ACTIVE TRANSPORT

Active Transport Since the cell membrane is somewhat permeable to sodium ions, simple diffusion would result in a net movement of sodium ions into the cell, until the concentrations on the two sides of the membrane became equal. Sodium actually does diffuse into the cell rather freely, but as fast as it does so, the cell actively pumps it out again, against the concentration difference. The mechanism by which the cell pumps the sodium ions out is called active transport. Active transport requires the expenditure of energy for the work done by the cell in moving molecules against a concentration gradient. Active transport enables a cell to maintain a lower concentration of sodium inside the cell, and also enables a cell to accumulate certain nutrient inside the cell at concentrations much higher than the extracellular concentrations. The exact mechanism of active transport is not known. It has been proposed that a carrier molecule is involved, which reacts chemically with the molecule that is to be actively transported. This forms a compound which is soluble in the lipid portion of the membrane and the carrier compound then moves through the membrane against the concentration gradient to the other side. The transported molecule is then released, and the carrier molecule diffuses back to the other side of the membrane where it picks up another molecule.

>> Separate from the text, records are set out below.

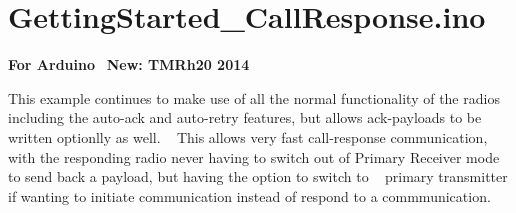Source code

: \hypertarget{GettingStarted_CallResponse_8ino-example}{}\section{Getting\+Started\+\_\+\+Call\+Response.\+ino}
{\bfseries For Arduino}~\newline
 {\bfseries New\+: T\+M\+Rh20 2014}~\newline


This example continues to make use of all the normal functionality of the radios including the auto-\/ack and auto-\/retry features, but allows ack-\/payloads to be written optionlly as well. ~\newline
 This allows very fast call-\/response communication, with the responding radio never having to switch out of Primary Receiver mode to send back a payload, but having the option to switch to ~\newline
 primary transmitter if wanting to initiate communication instead of respond to a commmunication.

This process requires energy, since work must done in transporting the molecule against a diffusion gradient. The energy is supplied in the form of ATP. The carrier molecules are thought to be integral proteins; proteins which span the plasma membrane. These proteins are specific for the molecules they transport. Chemiosmosis Populating the inner membrane of the mitochondrion are many copies of a protein complex called an ATP synthase, the enzyme that actually makes ATP! It works like an ion pump running in reverse.